Lack of LDCV secretion in a subset of cells may point to functional diversity among DRG neurons, which might coincide with their classification into peptidergic and non-peptidergic subtypes. Because iB4 consistently identified non-peptidergic DRG neurons in mice (Supplementary Figure S1, but see Li et al., 2016) and can be used on live cells, we primarily used this compound to differentiate between DRG neuron subtypes. In our culture conditions, 49% of DRG neurons were iB4 negative (i.e., peptidergic) neurons, while 51% were iB4 positive (i.e., non-peptidergic) neurons (Figures 3Bi,ii). The lentivirus infected all neurons, irrespective of the subtype, and induced expression of NPY-Venus, that was correctly located in LDCVs (Supplementary Figure S3). Furthermore, exogenous NPY-Venus expression over 7 DIV did not alter the fundamental nature of the DRG neurons, as they retained their susceptibility to staining with iB4-Alexa561 (Figure 3Ci). This allowed us to specifically measure LDCV fusion in peptidergic and non-peptidergic neurons. We found that only one out of 34 iB4 positive neurons underwent LDCV exocytosis (Figure 3Cii). In contrast, 78 ± 11% of iB4 negative neurons exhibited an average of 1.8 ± 0.2 LDCVs fusing with the plasma membrane upon stimulation (Figure 3Ciii). Therefore, stimulated LDCV exocytosis in WT DRG neurons almost exclusively occurs in iB4 negative (i.e., peptidergic) neurons.

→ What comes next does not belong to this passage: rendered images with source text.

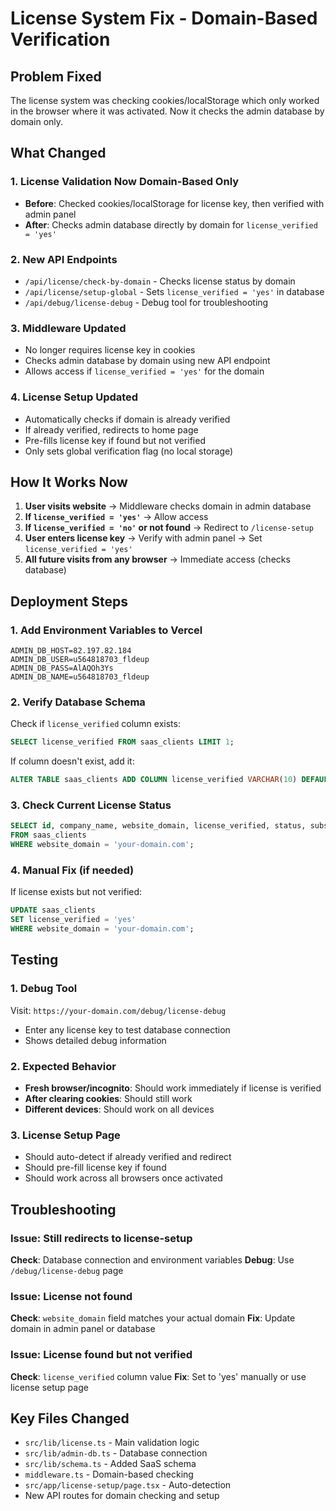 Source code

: # License System Fix - Domain-Based Verification

## Problem Fixed
The license system was checking cookies/localStorage which only worked in the browser where it was activated. Now it checks the admin database by domain only.

## What Changed

### 1. License Validation Now Domain-Based Only
- **Before**: Checked cookies/localStorage for license key, then verified with admin panel
- **After**: Checks admin database directly by domain for `license_verified = 'yes'`

### 2. New API Endpoints
- `/api/license/check-by-domain` - Checks license status by domain
- `/api/license/setup-global` - Sets `license_verified = 'yes'` in database
- `/api/debug/license-debug` - Debug tool for troubleshooting

### 3. Middleware Updated
- No longer requires license key in cookies
- Checks admin database by domain using new API endpoint
- Allows access if `license_verified = 'yes'` for the domain

### 4. License Setup Updated
- Automatically checks if domain is already verified
- If already verified, redirects to home page
- Pre-fills license key if found but not verified
- Only sets global verification flag (no local storage)

## How It Works Now

1. **User visits website** → Middleware checks domain in admin database
2. **If `license_verified = 'yes'`** → Allow access
3. **If `license_verified = 'no'` or not found** → Redirect to `/license-setup`
4. **User enters license key** → Verify with admin panel → Set `license_verified = 'yes'`
5. **All future visits from any browser** → Immediate access (checks database)

## Deployment Steps

### 1. Add Environment Variables to Vercel
```
ADMIN_DB_HOST=82.197.82.184
ADMIN_DB_USER=u564818703_fldeup
ADMIN_DB_PASS=AlAQOh3Ys
ADMIN_DB_NAME=u564818703_fldeup
```

### 2. Verify Database Schema
Check if `license_verified` column exists:
```sql
SELECT license_verified FROM saas_clients LIMIT 1;
```

If column doesn't exist, add it:
```sql
ALTER TABLE saas_clients ADD COLUMN license_verified VARCHAR(10) DEFAULT 'no';
```

### 3. Check Current License Status
```sql
SELECT id, company_name, website_domain, license_verified, status, subscription_status 
FROM saas_clients 
WHERE website_domain = 'your-domain.com';
```

### 4. Manual Fix (if needed)
If license exists but not verified:
```sql
UPDATE saas_clients 
SET license_verified = 'yes' 
WHERE website_domain = 'your-domain.com';
```

## Testing

### 1. Debug Tool
Visit: `https://your-domain.com/debug/license-debug`
- Enter any license key to test database connection
- Shows detailed debug information

### 2. Expected Behavior
- **Fresh browser/incognito**: Should work immediately if license is verified
- **After clearing cookies**: Should still work
- **Different devices**: Should work on all devices

### 3. License Setup Page
- Should auto-detect if already verified and redirect
- Should pre-fill license key if found
- Should work across all browsers once activated

## Troubleshooting

### Issue: Still redirects to license-setup
**Check**: Database connection and environment variables
**Debug**: Use `/debug/license-debug` page

### Issue: License not found
**Check**: `website_domain` field matches your actual domain
**Fix**: Update domain in admin panel or database

### Issue: License found but not verified
**Check**: `license_verified` column value
**Fix**: Set to 'yes' manually or use license setup page

## Key Files Changed
- `src/lib/license.ts` - Main validation logic
- `src/lib/admin-db.ts` - Database connection
- `src/lib/schema.ts` - Added SaaS schema
- `middleware.ts` - Domain-based checking
- `src/app/license-setup/page.tsx` - Auto-detection
- New API routes for domain checking and setup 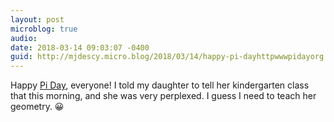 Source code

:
 ```yaml
---
layout: post
microblog: true
audio: 
date: 2018-03-14 09:03:07 -0400
guid: http://mjdescy.micro.blog/2018/03/14/happy-pi-dayhttpwwwpidayorg.html
---
```

Happy [Pi Day](http://www.piday.org), everyone! I told my daughter to tell her kindergarten class that this morning, and she was very perplexed. I guess I need to teach her geometry. 😀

Because all DRG neurons expressed CAPS1 but only 45% expressed CAPS2 (Figure 1C), we next investigated whether CAPS2 is expressed only in peptidergic neurons. Co-staining of WT DRG neurons with anti-CAPS2 antibody and iB4-Alexa561 revealed little co-localization of both markers. Overall, only a very minor fraction of the iB4-positive cells expressed CAPS2 (Figures 3Di,ii). In contrast, 80% of the iB4-negative cells expressed CAPS2. These data suggest that stimulated LDCV exocytosis in DRG neurons might be mediated exclusively by CAPS2 and not by CAPS1.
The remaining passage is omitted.